***** Provided information

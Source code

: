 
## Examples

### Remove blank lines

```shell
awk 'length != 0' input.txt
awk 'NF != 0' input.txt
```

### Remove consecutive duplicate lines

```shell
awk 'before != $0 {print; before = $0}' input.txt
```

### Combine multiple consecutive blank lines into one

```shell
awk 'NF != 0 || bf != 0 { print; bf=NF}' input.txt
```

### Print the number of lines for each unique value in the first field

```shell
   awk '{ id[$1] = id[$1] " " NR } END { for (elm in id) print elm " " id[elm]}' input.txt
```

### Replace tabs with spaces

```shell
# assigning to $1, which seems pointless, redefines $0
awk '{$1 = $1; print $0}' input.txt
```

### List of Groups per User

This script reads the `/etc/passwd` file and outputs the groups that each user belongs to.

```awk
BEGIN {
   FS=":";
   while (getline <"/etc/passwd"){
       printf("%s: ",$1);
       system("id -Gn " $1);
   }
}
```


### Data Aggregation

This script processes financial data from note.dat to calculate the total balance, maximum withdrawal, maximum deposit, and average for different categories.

**********
***** Provided information

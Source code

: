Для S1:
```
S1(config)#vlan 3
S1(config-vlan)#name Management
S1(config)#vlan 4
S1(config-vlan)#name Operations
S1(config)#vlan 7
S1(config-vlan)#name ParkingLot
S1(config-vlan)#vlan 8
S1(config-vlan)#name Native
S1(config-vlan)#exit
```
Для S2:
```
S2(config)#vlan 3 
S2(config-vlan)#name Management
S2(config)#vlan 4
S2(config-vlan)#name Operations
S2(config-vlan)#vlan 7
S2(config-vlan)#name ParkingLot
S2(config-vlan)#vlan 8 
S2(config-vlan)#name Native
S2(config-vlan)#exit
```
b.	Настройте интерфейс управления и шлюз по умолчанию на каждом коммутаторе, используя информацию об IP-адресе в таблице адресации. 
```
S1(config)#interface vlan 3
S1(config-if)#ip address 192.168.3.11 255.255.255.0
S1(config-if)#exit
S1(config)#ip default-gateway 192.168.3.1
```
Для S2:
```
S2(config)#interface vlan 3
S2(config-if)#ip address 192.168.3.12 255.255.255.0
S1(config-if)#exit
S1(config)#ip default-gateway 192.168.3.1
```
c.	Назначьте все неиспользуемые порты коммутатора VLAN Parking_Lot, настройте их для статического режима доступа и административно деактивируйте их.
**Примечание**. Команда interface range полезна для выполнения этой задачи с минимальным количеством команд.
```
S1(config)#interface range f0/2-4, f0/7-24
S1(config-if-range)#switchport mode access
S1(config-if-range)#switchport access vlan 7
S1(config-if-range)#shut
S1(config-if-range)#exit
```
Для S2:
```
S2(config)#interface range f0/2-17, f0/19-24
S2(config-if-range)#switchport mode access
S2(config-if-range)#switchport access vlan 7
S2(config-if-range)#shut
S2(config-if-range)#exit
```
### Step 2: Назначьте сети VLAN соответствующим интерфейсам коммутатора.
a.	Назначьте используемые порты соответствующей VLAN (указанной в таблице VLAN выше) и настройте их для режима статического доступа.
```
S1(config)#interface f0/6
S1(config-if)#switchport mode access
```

**********

Brief: Search the entries for the word "script", then gather every line that has it.

Output:
This script reads the `/etc/passwd` file and outputs the groups that each user belongs to.
This script processes financial data from note.dat to calculate the total balance, maximum withdrawal, maximum deposit, and average for different categories.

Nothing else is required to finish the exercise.